Yes Bruce, but logging a few trees is not going to damage the forest.

True, if it is done properly. This is not alwasy the case, and even
when the Forest Service apoproves a sustainable forestry plan, the
lumber companies wil sometimes "cheat."

The forestery practices of today are much less invasive.


Sometimes yes, sometimes no. Massive clearcuts are still on the agenda
in some locations.

There is also the issue of replenishment of soils in mountainous areas
where many of the harvest areas are located.

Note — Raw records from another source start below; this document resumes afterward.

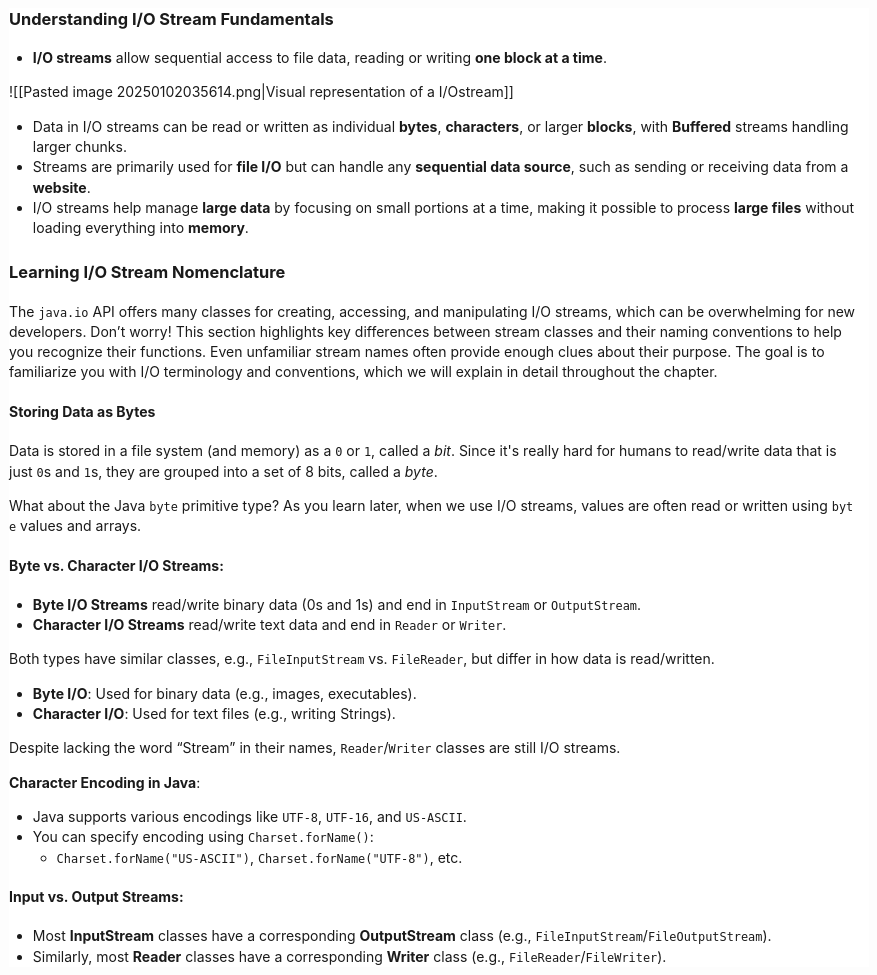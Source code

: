 
### Understanding I/O Stream Fundamentals

- **I/O streams** allow sequential access to file data, reading or writing **one block at a time**.

![[Pasted image 20250102035614.png|Visual representation of a  I/Ostream]]
- Data in I/O streams can be read or written as individual **bytes**, **characters**, or larger **blocks**, with **Buffered** streams handling larger chunks.
- Streams are primarily used for **file I/O** but can handle any **sequential data source**, such as sending or receiving data from a **website**.
- I/O streams help manage **large data** by focusing on small portions at a time, making it possible to process **large files** without loading everything into **memory**.

### Learning I/O Stream Nomenclature

The `java.io` API offers many classes for creating, accessing, and manipulating I/O streams, which can be overwhelming for new developers. Don’t worry! This section highlights key differences between stream classes and their naming conventions to help you recognize their functions. Even unfamiliar stream names often provide enough clues about their purpose. The goal is to familiarize you with I/O terminology and conventions, which we will explain in detail throughout the chapter.


#### Storing Data as Bytes

Data is stored in a file system (and memory) as a `0` or `1`, called a _bit_. Since it's really hard for humans to read/write data that is just `0`s and `1`s, they are grouped into a set of 8 bits, called a _byte_.

What about the Java `byte` primitive type? As you learn later, when we use I/O streams, values are often read or written using `byte` values and arrays.

#### Byte vs. Character I/O Streams:

- **Byte I/O Streams** read/write binary data (0s and 1s) and end in `InputStream` or `OutputStream`.
- **Character I/O Streams** read/write text data and end in `Reader` or `Writer`.

Both types have similar classes, e.g., `FileInputStream` vs. `FileReader`, but differ in how data is read/written.

- **Byte I/O**: Used for binary data (e.g., images, executables).
- **Character I/O**: Used for text files (e.g., writing Strings).

Despite lacking the word “Stream” in their names, `Reader`/`Writer` classes are still I/O streams.

**Character Encoding in Java**:

- Java supports various encodings like `UTF-8`, `UTF-16`, and `US-ASCII`.
- You can specify encoding using `Charset.forName()`:
    - `Charset.forName("US-ASCII")`, `Charset.forName("UTF-8")`, etc.


#### Input vs. Output Streams:

- Most **InputStream** classes have a corresponding **OutputStream** class (e.g., `FileInputStream`/`FileOutputStream`).
- Similarly, most **Reader** classes have a corresponding **Writer** class (e.g., `FileReader`/`FileWriter`).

The soils there (like the
Sierra and Cascade mountains) are often thin and require the presence
of decaying standing and down trees to keep that cycle going - take way
the soil of the future, and the trees and habitat and lumber of the
future go with it.

We need wood, period.


Sadly, this is true - too many people, though, and pretty soon your
lumber is gone. We have been able to keep up to 300,000,000 people
supplied, so far, with wood - but as that value keeps going up steadily
due to immigration and the forested area keep declining, at some piont
we're gonna be plumb out.

It has to come from somewhere.


My previous point exactly.

Ask the people in California how particulary

bad their fires have been as late.

I live here too. I know that fires can be really bad. I also know
that people who live in and near the forests live there precisely
because they like living near the forest. You can't have your cake and
eat it too. If you live in California, you gotta be ready for fire and
earthquakes, just like the folks in Louisiana have to be ready for
hurricanes and Oklahomans gotta be ready for twisters.

One more thing, too, is that the Sequoia groves are not really near
many developed areas. Logging there for fire suppression is to
preserve the adjacent unlogged areas for future harvest - no other
reason. Ultimately, the Sequoia groves will be less than than what
they have been, because a complete Sequoia Grove includes a full
panoply of non-sequoia flora and fauna.